In a story published in the British newspaper the Independent on Monday, actor Liam Neeson shared his experience learning about a close friend's rape, and how that prompted racist thoughts and ultimately taught him to stay away from violence and revenge.
"I asked, did she know who it was? No. What colour were they? She said it was a black person," Neeson told the Independent. He went on:
"I went up and down areas with a cosh [a weapon similar to a club], hoping I'd be approached by somebody—I'm ashamed to say that—and I did it for maybe a week, hoping some [Neeson gestures air quotes with his fingers] 'black bastard' would come out of a pub and have a go at me about something, you know? So that I could," another pause, "kill him."
In the interview, Neeson explained that he was aware of the immorality of his thoughts. He appeared on Good Morning America on Tuesday, where he defended himself and claimed that he is not a racist.
"If she had said an Irish, or a Scot, or a Brit, or a Lithuanian, I know I would've felt the same effect. I was trying to ... stand up for my dear friend in this terrible medieval fashion," he said.
But it's impossible to know whether Neeson truly would have reacted the same way had his friend been raped by a person of another race, especially given that the situation aligns with the socially constructed stereotype of the black male rapist.

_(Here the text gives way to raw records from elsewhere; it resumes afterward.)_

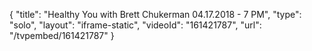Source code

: {
    "title": "Healthy You with Brett Chukerman 04.17.2018 - 7 PM",
    "type": "solo",
    "layout": "iframe-static",
    "videoId": "161421787",
    "url": "\/tvpembed\/161421787"
}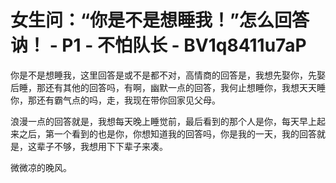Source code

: # 女生问：“你是不是想睡我！”怎么回答讷！ - P1 - 不怕队长 - BV1q8411u7aP

你是不是想睡我，这里回答是或不是都不对，高情商的回答是，我想先娶你，先娶后睡，那还有其他的回答吗，有啊，幽默一点的回答，我何止想睡你，我想天天睡你，那还有霸气点的吗，走，我现在带你回家见父母。

浪漫一点的回答就是，我想每天晚上睡觉前，最后看到的那个人是你，每天早上起来之后，第一个看到的也是你，你想知道我的回答吗，你是我的一天，我的回答就是，这辈子不够，我想用下下辈子来凑。

微微凉的晚风。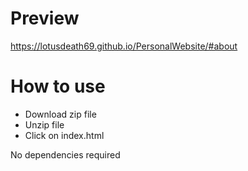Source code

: # Preview 
https://lotusdeath69.github.io/PersonalWebsite/#about 
# How to use  
- Download zip file
- Unzip file
- Click on index.html



No dependencies required
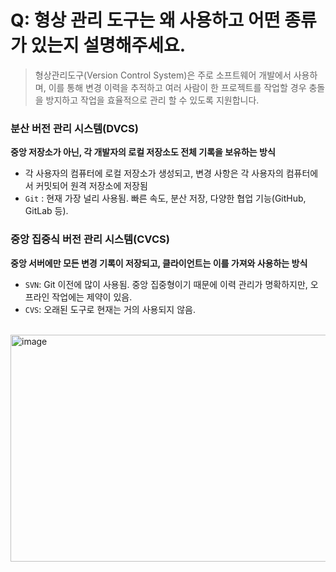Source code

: # Q: 형상 관리 도구는 왜 사용하고 어떤 종류가 있는지 설명해주세요.
> 형상관리도구(Version Control System)은 주로 소프트웨어 개발에서 사용하며, 이를 통해 변경 이력을 추적하고 여러 사람이 한 프로젝트를 작업할 경우 충돌을 방지하고 작업을 효율적으로 관리 할 수 있도록 지원합니다.

### 분산 버전 관리 시스템(DVCS)
**중앙 저장소가 아닌, 각 개발자의 로컬 저장소도 전체 기록을 보유하는 방식**

- 각 사용자의 컴퓨터에 로컬 저장소가 생성되고, 변경 사항은 각 사용자의 컴퓨터에서 커밋되어 원격 저장소에 저장됨
- `Git` : 현재 가장 널리 사용됨. 빠른 속도, 분산 저장, 다양한 협업 기능(GitHub, GitLab 등).

### 중앙 집중식 버전 관리 시스템(CVCS)
**중앙 서버에만 모든 변경 기록이 저장되고, 클라이언트는 이를 가져와 사용하는 방식**

- `SVN`: Git 이전에 많이 사용됨. 중앙 집중형이기 때문에 이력 관리가 명확하지만, 오프라인 작업에는 제약이 있음.
- `CVS`: 오래된 도구로 현재는 거의 사용되지 않음.

<br/>

<img width="720" height="363" alt="image" src="https://github.com/user-attachments/assets/b56ebb03-737e-41ff-98fa-b77b64171376" />
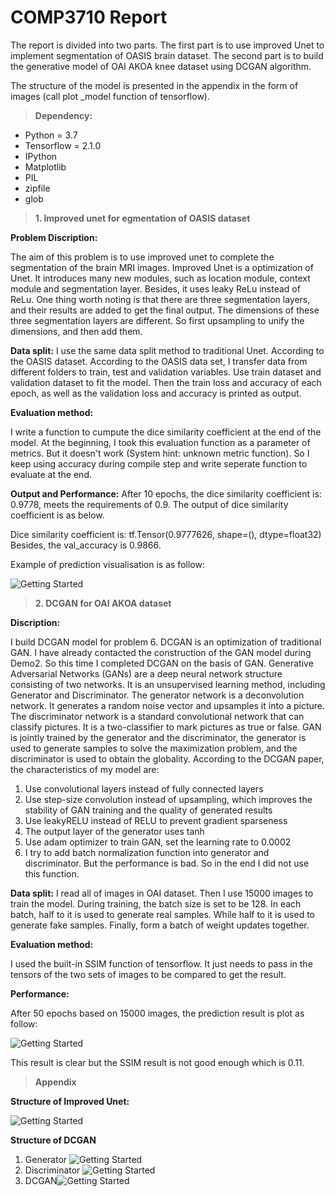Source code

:# **COMP3710 Report**
The report is divided into two parts. The first part is to use improved Unet to implement segmentation of OASIS brain dataset. The second part is to build the generative model of OAI AKOA knee dataset using DCGAN algorithm.

The structure of the model is presented in the appendix in the form of images (call plot _model function of tensorflow).


> **Dependency:**
- Python = 3.7
- Tensorflow = 2.1.0
- IPython
- Matplotlib
- PIL
- zipfile
- glob
>**1. Improved unet for egmentation of OASIS dataset**

**Problem Discription:**

The aim of this problem is to use improved unet to complete the segmentation of the brain MRI images. Improved Unet is a optimization of  Unet. It introduces many new modules, such as location module, context module and segmentation layer. Besides, it uses leaky ReLu instead of ReLu. One thing worth noting is that there are three segmentation layers, and their results are added to get the final output. The dimensions of these three segmentation layers are different. So first upsampling to unify the dimensions, and then add them.


**Data split:**
I use the same data split method to traditional Unet. According to the OASIS dataset. According to the OASIS data set, I transfer data from different folders to train, test and validation variables. Use train dataset and validation dataset to fit the model. Then the train loss and accuracy of each epoch, as well as the validation loss and accuracy is printed as output.

**Evaluation method:**

I write a function to cumpute the dice similarity coefficient at the end of the model. At the beginning, I took this evaluation function as a parameter of metrics. But it doesn't work (System hint: unknown metric function). So I keep using accuracy during compile step and write seperate function to evaluate at the end.

**Output and Performance:**
After 10 epochs, the dice similarity coefficient is: 0.9778, meets the requirements of 0.9. The output of dice similarity coefficient is as below. 

Dice similarity coefficient is:  tf.Tensor(0.9777626, shape=(), dtype=float32)
Besides, the val_accuracy is 0.9866. 

Example of prediction visualisation is as follow:

![Getting Started](ImprovedUnetPredict.png)

>**2. DCGAN for OAI AKOA dataset**

**Discription:**

I build DCGAN model for problem 6. DCGAN is an optimization of traditional GAN. I have already contacted the construction of the GAN model during Demo2. So this time I completed DCGAN on the basis of GAN. Generative Adversarial Networks (GANs) are a deep neural network structure consisting of two networks. It is an unsupervised learning method, including Generator and Discriminator. The generator network is a deconvolution network. It generates a random noise vector and upsamples it into a picture. The discriminator network is a standard convolutional network that can classify pictures. It is a two-classifier to mark pictures as true or false. GAN is jointly trained by the generator and the discriminator, the generator is used to generate samples to solve the maximization problem, and the discriminator is used to obtain the globality.
According to the DCGAN paper, the characteristics of my model are:
1. Use convolutional layers instead of fully connected layers
2. Use step-size convolution instead of upsampling, which improves the stability of GAN training and the quality of generated results
3. Use leakyRELU instead of RELU to prevent gradient sparseness
4. The output layer of the generator uses tanh
5. Use adam optimizer to train GAN, set the learning rate to 0.0002
6. I try to add batch normalization function into generator and discriminator. But the performance is bad. So in the end I did not use this function.

**Data split:**
I read all of images in OAI dataset. Then I use 15000 images to train the model. During training, the batch size is set to be 128. In each batch, half to it is used to generate real samples. While half to it is used to generate fake samples. Finally, form a batch of weight updates together.

**Evaluation method:**

I used the built-in SSIM function of tensorflow. It just needs to pass in the tensors of the two sets of images to be compared to get the result.

**Performance:**

After 50 epochs based on 15000 images, the prediction result is plot as follow:

![Getting Started](DCGANPredict.png)

This result is clear but the SSIM result is not good enough which is 0.11.

>**Appendix**

**Structure of Improved Unet:**

![Getting Started](ImprovedUnet.png)

**Structure of DCGAN**
1. Generator
![Getting Started](Generator.png)
2. Discriminator
![Getting Started](Discriminator.png)
3. DCGAN![Getting Started](Gan.png)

In a 2017 report by Biljana Oklopčić of the University of Osijek, the author outlines the development of this myth in the American South, where it became the justification for lynching of blacks from Reconstruction to World War II:
Invented after emancipation, the black rapist stereotype was the result of the increasing panic about racial intermixture after the abolition of slavery and reflected the American South's obsession with protecting white womanhood to ensure the purity of the white race. The reproduction of this myth provided the basis for racial control, since it found justification in the belief that rape represented black men's wish to overthrow the Southern white supremacist society. The black rapist stereotype centered on the assumption that the black man, in the act of rape, was trying to reach [the] white Southern woman's social and economic status of which she was the symbol.
The stereotype of the black rapist is still perpetuated and manifests in the discriminatory manner in which black men are penalized for rape. In her 1983 report "Rape, Racism and the Law," Jennifer Wriggins of the University of Maine School of Law discusses studies that found that black men convicted of raping white women are punished more harshly than others convicted of sexual assault. Moreover, Wriggins writes, one study found "that white potential jurors treated Black and white defendants similarly when the victim was Black," but "Black defendants received more severe punishment than white defendants when the victim was white."

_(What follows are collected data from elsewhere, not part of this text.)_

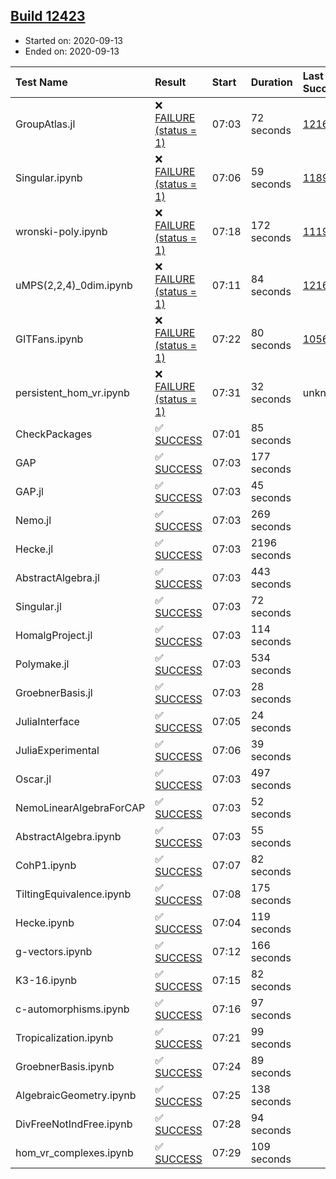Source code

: ## [Build 12423](https://oscarci.mathematik.uni-kl.de/job/oscar/12423/)

* Started on: 2020-09-13
* Ended on: 2020-09-13

| Test Name    | Result | Start | Duration | Last Success | First Failure |
|:-------------|:-------|:------|:---------|:-------------|:--------------|
| GroupAtlas.jl | ❌ [FAILURE (status = 1)](https://oscarci.mathematik.uni-kl.de/job/oscar/12423/artifact/logs/build-12423/GroupAtlas.jl.log) | 07:03 | 72 seconds | [12167](https://oscarci.mathematik.uni-kl.de/job/oscar/12167/) | [12168](https://oscarci.mathematik.uni-kl.de/job/oscar/12168/) |
| Singular.ipynb | ❌ [FAILURE (status = 1)](https://oscarci.mathematik.uni-kl.de/job/oscar/12423/artifact/logs/build-12423/Singular.ipynb.log) | 07:06 | 59 seconds | [11893](https://oscarci.mathematik.uni-kl.de/job/oscar/11893/) | [11894](https://oscarci.mathematik.uni-kl.de/job/oscar/11894/) |
| wronski-poly.ipynb | ❌ [FAILURE (status = 1)](https://oscarci.mathematik.uni-kl.de/job/oscar/12423/artifact/logs/build-12423/wronski-poly.ipynb.log) | 07:18 | 172 seconds | [11192](https://oscarci.mathematik.uni-kl.de/job/oscar/11192/) | [11193](https://oscarci.mathematik.uni-kl.de/job/oscar/11193/) |
| uMPS(2,2,4)_0dim.ipynb | ❌ [FAILURE (status = 1)](https://oscarci.mathematik.uni-kl.de/job/oscar/12423/artifact/logs/build-12423/uMPS-2-2-4-_0dim.ipynb.log) | 07:11 | 84 seconds | [12167](https://oscarci.mathematik.uni-kl.de/job/oscar/12167/) | [12168](https://oscarci.mathematik.uni-kl.de/job/oscar/12168/) |
| GITFans.ipynb | ❌ [FAILURE (status = 1)](https://oscarci.mathematik.uni-kl.de/job/oscar/12423/artifact/logs/build-12423/GITFans.ipynb.log) | 07:22 | 80 seconds | [10566](https://oscarci.mathematik.uni-kl.de/job/oscar/10566/) | [10567](https://oscarci.mathematik.uni-kl.de/job/oscar/10567/) |
| persistent_hom_vr.ipynb | ❌ [FAILURE (status = 1)](https://oscarci.mathematik.uni-kl.de/job/oscar/12423/artifact/logs/build-12423/persistent_hom_vr.ipynb.log) | 07:31 | 32 seconds | unknown | unknown |
| CheckPackages | ✅ [SUCCESS](https://oscarci.mathematik.uni-kl.de/job/oscar/12423/artifact/logs/build-12423/CheckPackages.log) | 07:01 | 85 seconds |  |  |
| GAP | ✅ [SUCCESS](https://oscarci.mathematik.uni-kl.de/job/oscar/12423/artifact/logs/build-12423/GAP.log) | 07:03 | 177 seconds |  |  |
| GAP.jl | ✅ [SUCCESS](https://oscarci.mathematik.uni-kl.de/job/oscar/12423/artifact/logs/build-12423/GAP.jl.log) | 07:03 | 45 seconds |  |  |
| Nemo.jl | ✅ [SUCCESS](https://oscarci.mathematik.uni-kl.de/job/oscar/12423/artifact/logs/build-12423/Nemo.jl.log) | 07:03 | 269 seconds |  |  |
| Hecke.jl | ✅ [SUCCESS](https://oscarci.mathematik.uni-kl.de/job/oscar/12423/artifact/logs/build-12423/Hecke.jl.log) | 07:03 | 2196 seconds |  |  |
| AbstractAlgebra.jl | ✅ [SUCCESS](https://oscarci.mathematik.uni-kl.de/job/oscar/12423/artifact/logs/build-12423/AbstractAlgebra.jl.log) | 07:03 | 443 seconds |  |  |
| Singular.jl | ✅ [SUCCESS](https://oscarci.mathematik.uni-kl.de/job/oscar/12423/artifact/logs/build-12423/Singular.jl.log) | 07:03 | 72 seconds |  |  |
| HomalgProject.jl | ✅ [SUCCESS](https://oscarci.mathematik.uni-kl.de/job/oscar/12423/artifact/logs/build-12423/HomalgProject.jl.log) | 07:03 | 114 seconds |  |  |
| Polymake.jl | ✅ [SUCCESS](https://oscarci.mathematik.uni-kl.de/job/oscar/12423/artifact/logs/build-12423/Polymake.jl.log) | 07:03 | 534 seconds |  |  |
| GroebnerBasis.jl | ✅ [SUCCESS](https://oscarci.mathematik.uni-kl.de/job/oscar/12423/artifact/logs/build-12423/GroebnerBasis.jl.log) | 07:03 | 28 seconds |  |  |
| JuliaInterface | ✅ [SUCCESS](https://oscarci.mathematik.uni-kl.de/job/oscar/12423/artifact/logs/build-12423/JuliaInterface.log) | 07:05 | 24 seconds |  |  |
| JuliaExperimental | ✅ [SUCCESS](https://oscarci.mathematik.uni-kl.de/job/oscar/12423/artifact/logs/build-12423/JuliaExperimental.log) | 07:06 | 39 seconds |  |  |
| Oscar.jl | ✅ [SUCCESS](https://oscarci.mathematik.uni-kl.de/job/oscar/12423/artifact/logs/build-12423/Oscar.jl.log) | 07:03 | 497 seconds |  |  |
| NemoLinearAlgebraForCAP | ✅ [SUCCESS](https://oscarci.mathematik.uni-kl.de/job/oscar/12423/artifact/logs/build-12423/NemoLinearAlgebraForCAP.log) | 07:03 | 52 seconds |  |  |
| AbstractAlgebra.ipynb | ✅ [SUCCESS](https://oscarci.mathematik.uni-kl.de/job/oscar/12423/artifact/logs/build-12423/AbstractAlgebra.ipynb.log) | 07:03 | 55 seconds |  |  |
| CohP1.ipynb | ✅ [SUCCESS](https://oscarci.mathematik.uni-kl.de/job/oscar/12423/artifact/logs/build-12423/CohP1.ipynb.log) | 07:07 | 82 seconds |  |  |
| TiltingEquivalence.ipynb | ✅ [SUCCESS](https://oscarci.mathematik.uni-kl.de/job/oscar/12423/artifact/logs/build-12423/TiltingEquivalence.ipynb.log) | 07:08 | 175 seconds |  |  |
| Hecke.ipynb | ✅ [SUCCESS](https://oscarci.mathematik.uni-kl.de/job/oscar/12423/artifact/logs/build-12423/Hecke.ipynb.log) | 07:04 | 119 seconds |  |  |
| g-vectors.ipynb | ✅ [SUCCESS](https://oscarci.mathematik.uni-kl.de/job/oscar/12423/artifact/logs/build-12423/g-vectors.ipynb.log) | 07:12 | 166 seconds |  |  |
| K3-16.ipynb | ✅ [SUCCESS](https://oscarci.mathematik.uni-kl.de/job/oscar/12423/artifact/logs/build-12423/K3-16.ipynb.log) | 07:15 | 82 seconds |  |  |
| c-automorphisms.ipynb | ✅ [SUCCESS](https://oscarci.mathematik.uni-kl.de/job/oscar/12423/artifact/logs/build-12423/c-automorphisms.ipynb.log) | 07:16 | 97 seconds |  |  |
| Tropicalization.ipynb | ✅ [SUCCESS](https://oscarci.mathematik.uni-kl.de/job/oscar/12423/artifact/logs/build-12423/Tropicalization.ipynb.log) | 07:21 | 99 seconds |  |  |
| GroebnerBasis.ipynb | ✅ [SUCCESS](https://oscarci.mathematik.uni-kl.de/job/oscar/12423/artifact/logs/build-12423/GroebnerBasis.ipynb.log) | 07:24 | 89 seconds |  |  |
| AlgebraicGeometry.ipynb | ✅ [SUCCESS](https://oscarci.mathematik.uni-kl.de/job/oscar/12423/artifact/logs/build-12423/AlgebraicGeometry.ipynb.log) | 07:25 | 138 seconds |  |  |
| DivFreeNotIndFree.ipynb | ✅ [SUCCESS](https://oscarci.mathematik.uni-kl.de/job/oscar/12423/artifact/logs/build-12423/DivFreeNotIndFree.ipynb.log) | 07:28 | 94 seconds |  |  |
| hom_vr_complexes.ipynb | ✅ [SUCCESS](https://oscarci.mathematik.uni-kl.de/job/oscar/12423/artifact/logs/build-12423/hom_vr_complexes.ipynb.log) | 07:29 | 109 seconds |  |  |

As research shows, reactions to rape allegations are most serious when the perpetrator is black, which could indicate a reason for Neeson's response the situation.
Many Twitter users have also pointed out the inherent racial dimension of reactions to Neeson's comments. While some commend the actor for admitting that he once had harmful thoughts that taught him an important lesson, others postulate that a black actor who confessed to a prior desire to kill any white man he saw would not be given the same respect.